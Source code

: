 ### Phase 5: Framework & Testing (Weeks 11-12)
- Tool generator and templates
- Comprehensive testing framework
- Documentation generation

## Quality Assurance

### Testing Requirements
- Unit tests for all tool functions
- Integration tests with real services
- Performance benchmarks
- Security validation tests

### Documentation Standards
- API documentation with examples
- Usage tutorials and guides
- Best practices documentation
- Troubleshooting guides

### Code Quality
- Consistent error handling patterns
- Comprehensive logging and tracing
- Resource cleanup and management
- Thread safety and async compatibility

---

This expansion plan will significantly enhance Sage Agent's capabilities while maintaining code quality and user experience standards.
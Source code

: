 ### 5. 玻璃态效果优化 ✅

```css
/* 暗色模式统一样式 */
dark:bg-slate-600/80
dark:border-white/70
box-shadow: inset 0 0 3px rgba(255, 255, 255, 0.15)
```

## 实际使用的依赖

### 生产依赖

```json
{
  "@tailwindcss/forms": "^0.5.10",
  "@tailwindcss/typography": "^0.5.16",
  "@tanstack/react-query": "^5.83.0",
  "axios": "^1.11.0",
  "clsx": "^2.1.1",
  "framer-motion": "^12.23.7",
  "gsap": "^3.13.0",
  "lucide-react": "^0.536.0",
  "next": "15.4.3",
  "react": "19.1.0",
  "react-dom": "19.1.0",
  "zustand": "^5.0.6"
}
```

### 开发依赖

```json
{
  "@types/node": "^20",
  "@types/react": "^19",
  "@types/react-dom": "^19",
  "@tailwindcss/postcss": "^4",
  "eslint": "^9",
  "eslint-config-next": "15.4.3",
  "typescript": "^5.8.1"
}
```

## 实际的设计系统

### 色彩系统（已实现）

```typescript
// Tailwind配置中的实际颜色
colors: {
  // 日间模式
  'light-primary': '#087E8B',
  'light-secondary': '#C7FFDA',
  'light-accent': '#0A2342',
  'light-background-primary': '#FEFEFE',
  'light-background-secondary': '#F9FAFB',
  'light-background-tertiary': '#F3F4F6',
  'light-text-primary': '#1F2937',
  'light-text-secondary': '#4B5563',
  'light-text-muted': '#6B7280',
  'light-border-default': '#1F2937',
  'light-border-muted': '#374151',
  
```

════════════════

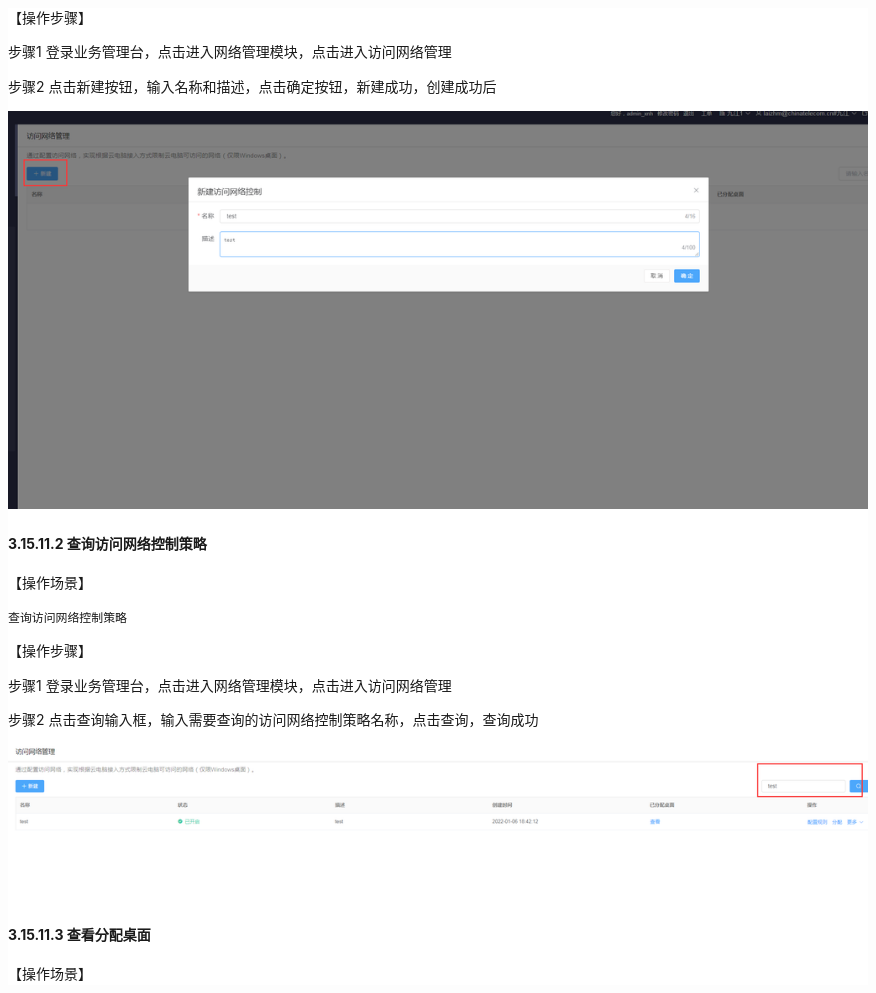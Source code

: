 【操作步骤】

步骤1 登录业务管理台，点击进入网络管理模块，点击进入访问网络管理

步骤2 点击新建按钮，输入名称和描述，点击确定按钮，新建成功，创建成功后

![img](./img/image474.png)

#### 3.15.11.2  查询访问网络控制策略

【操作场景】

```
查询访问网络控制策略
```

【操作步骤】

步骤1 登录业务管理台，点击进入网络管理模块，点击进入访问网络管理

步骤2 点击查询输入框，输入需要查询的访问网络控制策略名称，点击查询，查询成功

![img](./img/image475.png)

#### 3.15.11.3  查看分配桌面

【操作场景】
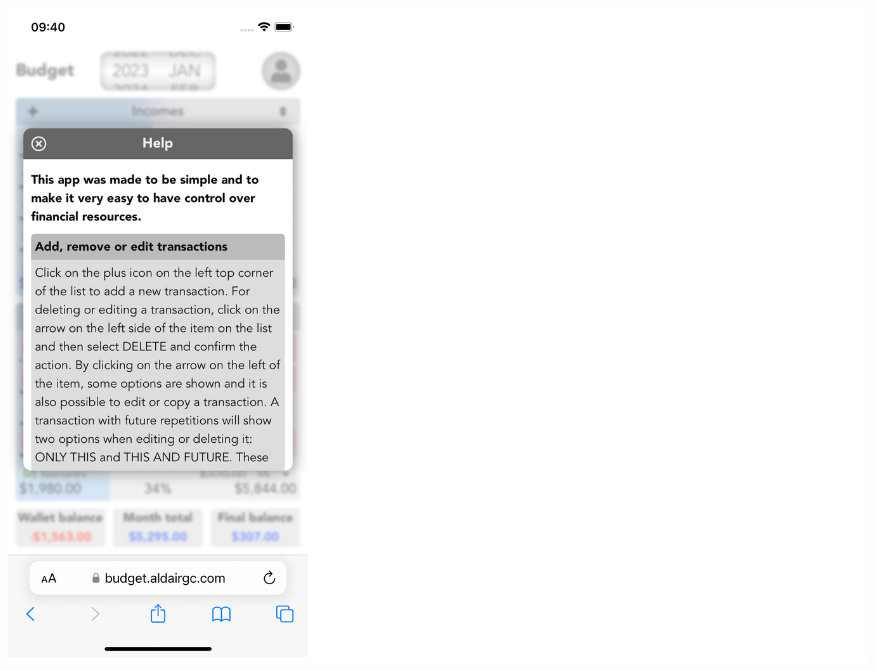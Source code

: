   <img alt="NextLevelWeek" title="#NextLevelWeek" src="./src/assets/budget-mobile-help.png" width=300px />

════════════════

WORK REQUIRED: Check each line above for the word "Comprehensive" and say how many have it, with nothing else.

FINAL ANSWER: 2